Verapamil treatment ameliorates but does not eliminate evidence of cardiomyocyte damage. A, C, and E: Representative images of hearts from untreated 26-week-old gsg^−/− mice. B, D, and F: Representative images from hearts of gsg^−/− mice treated with oral verapamil for 5 months. A–D: Masson trichrome staining of 26-week-old heart sections showing focal necrosis, fibrosis, and inflammatory infiltrate.

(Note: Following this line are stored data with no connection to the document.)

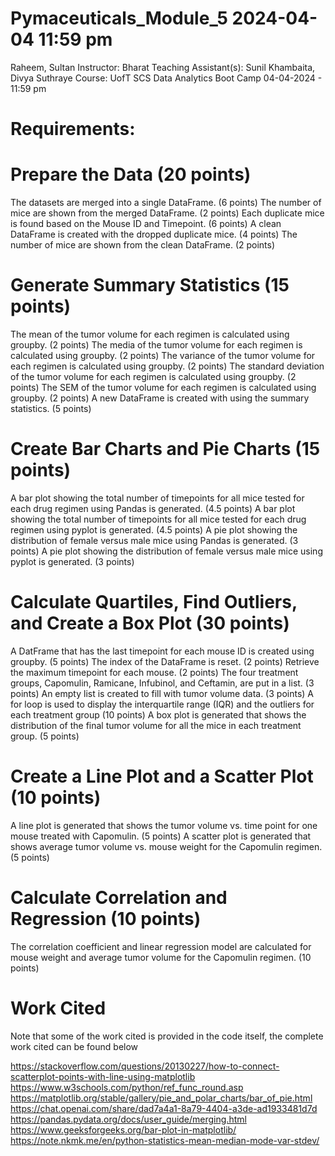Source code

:# Pymaceuticals_Module_5 2024-04-04 11:59 pm

Raheem, Sultan
Instructor: Bharat
Teaching Assistant(s): Sunil Khambaita, Divya Suthraye
Course: UofT SCS Data Analytics Boot Camp
04-04-2024 - 11:59 pm

# Requirements:

# Prepare the Data (20 points)
The datasets are merged into a single DataFrame. (6 points)
The number of mice are shown from the merged DataFrame. (2 points)
Each duplicate mice is found based on the Mouse ID and Timepoint. (6 points)
A clean DataFrame is created with the dropped duplicate mice. (4 points)
The number of mice are shown from the clean DataFrame. (2 points)

# Generate Summary Statistics (15 points)
The mean of the tumor volume for each regimen is calculated using groupby. (2 points)
The media of the tumor volume for each regimen is calculated using groupby. (2 points)
The variance of the tumor volume for each regimen is calculated using groupby. (2 points)
The standard deviation of the tumor volume for each regimen is calculated using groupby. (2 points)
The SEM of the tumor volume for each regimen is calculated using groupby. (2 points)
A new DataFrame is created with using the summary statistics. (5 points)

# Create Bar Charts and Pie Charts (15 points)
A bar plot showing the total number of timepoints for all mice tested for each drug regimen using Pandas is generated. (4.5 points)
A bar plot showing the total number of timepoints for all mice tested for each drug regimen using pyplot is generated. (4.5 points)
A pie plot showing the distribution of female versus male mice using Pandas is generated. (3 points)
A pie plot showing the distribution of female versus male mice using pyplot is generated. (3 points)

# Calculate Quartiles, Find Outliers, and Create a Box Plot (30 points)
A DatFrame that has the last timepoint for each mouse ID is created using groupby. (5 points)
The index of the DataFrame is reset. (2 points)
Retrieve the maximum timepoint for each mouse. (2 points)
The four treatment groups, Capomulin, Ramicane, Infubinol, and Ceftamin, are put in a list. (3 points)
An empty list is created to fill with tumor volume data. (3 points)
A for loop is used to display the interquartile range (IQR) and the outliers for each treatment group (10 points)
A box plot is generated that shows the distribution of the final tumor volume for all the mice in each treatment group. (5 points)

# Create a Line Plot and a Scatter Plot (10 points)
A line plot is generated that shows the tumor volume vs. time point for one mouse treated with Capomulin. (5 points)
A scatter plot is generated that shows average tumor volume vs. mouse weight for the Capomulin regimen. (5 points)

# Calculate Correlation and Regression (10 points)
The correlation coefficient and linear regression model are calculated for mouse weight and average tumor volume for the Capomulin regimen. (10 points)

# Work Cited

Note that some of the work cited is provided in the code itself, the complete work cited can be found below

https://stackoverflow.com/questions/20130227/how-to-connect-scatterplot-points-with-line-using-matplotlib
https://www.w3schools.com/python/ref_func_round.asp
https://matplotlib.org/stable/gallery/pie_and_polar_charts/bar_of_pie.html
https://chat.openai.com/share/dad7a4a1-8a79-4404-a3de-ad1933481d7d
https://pandas.pydata.org/docs/user_guide/merging.html
https://www.geeksforgeeks.org/bar-plot-in-matplotlib/
https://note.nkmk.me/en/python-statistics-mean-median-mode-var-stdev/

A reduction in focal necrosis is seen with verapamil treatment. Perivascular inflammation is also reduced with verapamil treatment. E and F: Evans blue dye staining (red) shows areas of cardiomyocyte membrane damage. The plasma membranes of cardiomyocytes are stained with anti-dystrophin antibody (green). Scale bar, 10 μm.

Figure 4

Verapamil treatment improves cardiac function. A–C: Measurements from echocardiography of 6-month-old normal mice (gray triangles), gsg^−/− mice (open circles), and verapamil-treated gsg^−/− mice (filled circles) are shown. Means ± SDs are represented for normal (gray diamond), untreated gsg^−/− (open diamond), and verapamil-treated gsg^−/− (filled diamond) cohorts. Fractional shortening (A), maximal developed velocity at the aortic outflow tract (B), and cardiac index (C) all show functional improvement with verapamil treatment of gsg^−/− mice. *, P < 0.05 versus normal; ^†, P < 0.05 versus untreated gsg^−/−.

Figure 5

Verapamil treatment does not improve expression of the remaining sarcoglycan at the plasma membrane. The major sarcoglycan complex of cardiomyocytes is α-, β-, γ-, and δ-sarcoglycan. Antibodies specific to α-sarcoglycan, β-sarcoglycan, and δ-sarcoglycan were used on normal control and γ-sarcoglycan-null mice (gsg−/−) that were treated and untreated with verapamil. Scale bar, 10 μm.